> _Requirement_
From the records below, copy out each line that has the word "shader".

> _Data to examine_
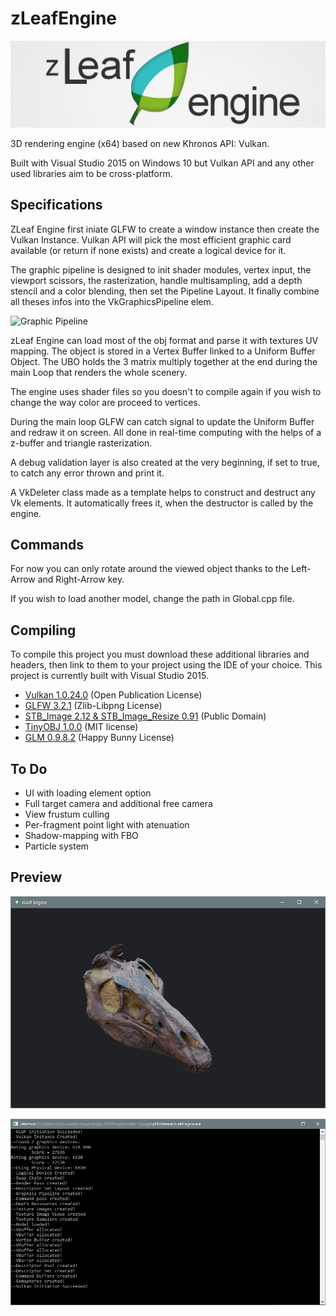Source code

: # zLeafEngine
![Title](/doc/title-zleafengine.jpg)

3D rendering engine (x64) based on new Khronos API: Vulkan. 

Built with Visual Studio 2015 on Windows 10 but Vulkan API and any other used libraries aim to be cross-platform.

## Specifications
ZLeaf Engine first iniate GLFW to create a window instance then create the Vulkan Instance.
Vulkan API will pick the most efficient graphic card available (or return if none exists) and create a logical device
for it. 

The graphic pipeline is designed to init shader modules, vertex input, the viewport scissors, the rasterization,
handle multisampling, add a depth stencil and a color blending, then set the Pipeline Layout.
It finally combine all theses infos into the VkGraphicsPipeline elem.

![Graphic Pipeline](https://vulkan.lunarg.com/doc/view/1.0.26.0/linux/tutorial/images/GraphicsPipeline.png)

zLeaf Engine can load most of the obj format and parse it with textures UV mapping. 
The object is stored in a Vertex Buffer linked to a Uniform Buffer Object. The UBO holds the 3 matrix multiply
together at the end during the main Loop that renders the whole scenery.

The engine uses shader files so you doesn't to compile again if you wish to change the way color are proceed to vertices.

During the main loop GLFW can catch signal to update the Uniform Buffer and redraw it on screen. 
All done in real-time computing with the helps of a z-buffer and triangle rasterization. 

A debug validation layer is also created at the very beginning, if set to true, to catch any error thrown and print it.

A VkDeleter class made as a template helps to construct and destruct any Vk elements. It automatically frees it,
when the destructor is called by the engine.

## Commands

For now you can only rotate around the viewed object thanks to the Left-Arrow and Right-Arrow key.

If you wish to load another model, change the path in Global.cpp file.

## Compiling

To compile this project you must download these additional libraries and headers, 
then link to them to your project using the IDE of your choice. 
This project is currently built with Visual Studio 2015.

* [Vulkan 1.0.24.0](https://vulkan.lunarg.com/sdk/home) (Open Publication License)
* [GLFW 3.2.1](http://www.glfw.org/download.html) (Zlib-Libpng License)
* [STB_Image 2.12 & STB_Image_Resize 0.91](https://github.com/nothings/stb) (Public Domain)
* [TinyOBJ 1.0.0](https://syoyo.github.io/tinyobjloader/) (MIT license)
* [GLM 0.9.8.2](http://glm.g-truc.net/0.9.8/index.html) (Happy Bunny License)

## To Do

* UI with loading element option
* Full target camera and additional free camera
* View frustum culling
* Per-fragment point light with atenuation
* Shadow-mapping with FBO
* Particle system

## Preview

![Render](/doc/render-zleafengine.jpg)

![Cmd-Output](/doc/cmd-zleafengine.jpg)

==

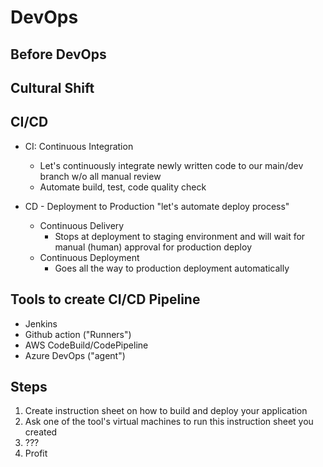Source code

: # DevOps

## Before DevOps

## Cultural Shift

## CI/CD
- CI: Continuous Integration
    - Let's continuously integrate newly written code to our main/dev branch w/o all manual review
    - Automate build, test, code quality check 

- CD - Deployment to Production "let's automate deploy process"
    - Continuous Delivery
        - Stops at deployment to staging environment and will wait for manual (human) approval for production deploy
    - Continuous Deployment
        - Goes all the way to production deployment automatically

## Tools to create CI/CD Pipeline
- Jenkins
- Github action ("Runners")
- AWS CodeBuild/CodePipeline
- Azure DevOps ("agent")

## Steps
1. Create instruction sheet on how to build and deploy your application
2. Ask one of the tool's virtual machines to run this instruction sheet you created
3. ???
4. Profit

--

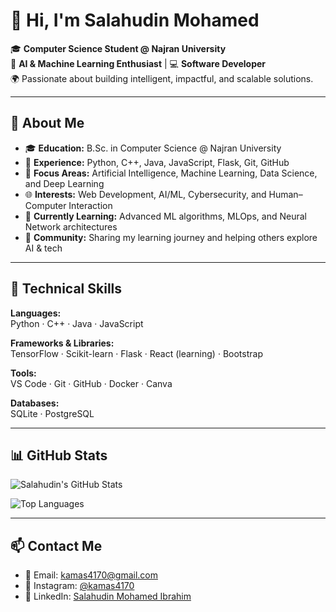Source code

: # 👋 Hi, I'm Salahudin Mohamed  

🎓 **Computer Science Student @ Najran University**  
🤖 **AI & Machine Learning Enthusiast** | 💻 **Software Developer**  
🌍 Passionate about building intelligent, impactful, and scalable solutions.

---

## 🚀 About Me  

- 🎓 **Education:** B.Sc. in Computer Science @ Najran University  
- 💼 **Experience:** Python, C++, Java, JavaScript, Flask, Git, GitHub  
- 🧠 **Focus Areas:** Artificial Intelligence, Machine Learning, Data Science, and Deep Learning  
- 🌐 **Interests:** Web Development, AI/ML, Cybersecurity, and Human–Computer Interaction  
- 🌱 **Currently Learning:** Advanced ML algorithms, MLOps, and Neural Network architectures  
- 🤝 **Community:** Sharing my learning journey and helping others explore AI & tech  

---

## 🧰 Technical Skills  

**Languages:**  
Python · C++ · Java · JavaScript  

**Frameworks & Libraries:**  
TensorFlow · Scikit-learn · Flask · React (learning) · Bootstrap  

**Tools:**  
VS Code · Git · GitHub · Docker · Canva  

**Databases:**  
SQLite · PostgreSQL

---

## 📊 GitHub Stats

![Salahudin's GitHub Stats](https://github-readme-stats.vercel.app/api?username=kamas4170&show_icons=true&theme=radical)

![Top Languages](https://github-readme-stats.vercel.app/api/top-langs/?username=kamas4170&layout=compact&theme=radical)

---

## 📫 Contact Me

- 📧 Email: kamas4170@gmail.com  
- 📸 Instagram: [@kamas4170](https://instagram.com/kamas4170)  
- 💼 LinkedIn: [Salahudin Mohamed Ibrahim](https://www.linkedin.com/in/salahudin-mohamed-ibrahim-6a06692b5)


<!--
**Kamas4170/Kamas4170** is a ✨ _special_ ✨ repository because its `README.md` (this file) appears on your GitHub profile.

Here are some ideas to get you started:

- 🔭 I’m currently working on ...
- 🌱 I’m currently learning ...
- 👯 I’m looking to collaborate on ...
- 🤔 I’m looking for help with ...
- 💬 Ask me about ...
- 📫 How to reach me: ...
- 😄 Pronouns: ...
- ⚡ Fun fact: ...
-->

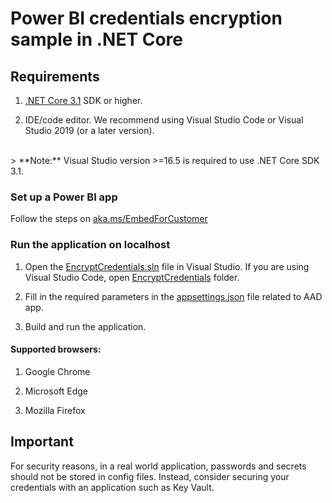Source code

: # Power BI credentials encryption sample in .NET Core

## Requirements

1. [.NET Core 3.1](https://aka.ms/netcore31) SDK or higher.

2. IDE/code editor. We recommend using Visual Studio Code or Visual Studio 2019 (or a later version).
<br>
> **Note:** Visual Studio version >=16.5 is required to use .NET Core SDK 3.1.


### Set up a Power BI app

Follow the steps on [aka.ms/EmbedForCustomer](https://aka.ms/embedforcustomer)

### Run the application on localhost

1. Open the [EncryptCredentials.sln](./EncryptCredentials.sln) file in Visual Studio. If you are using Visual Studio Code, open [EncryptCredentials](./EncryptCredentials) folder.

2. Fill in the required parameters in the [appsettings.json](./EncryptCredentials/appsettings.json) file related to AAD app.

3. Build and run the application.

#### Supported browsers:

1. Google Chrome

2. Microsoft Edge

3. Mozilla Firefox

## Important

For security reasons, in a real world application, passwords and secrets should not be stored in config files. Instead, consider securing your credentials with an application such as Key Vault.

> _Output for this exercise_
The graphic pipeline is designed to init shader modules, vertex input, the viewport scissors, the rasterization,
The engine uses shader files so you doesn't to compile again if you wish to change the way color are proceed to vertices.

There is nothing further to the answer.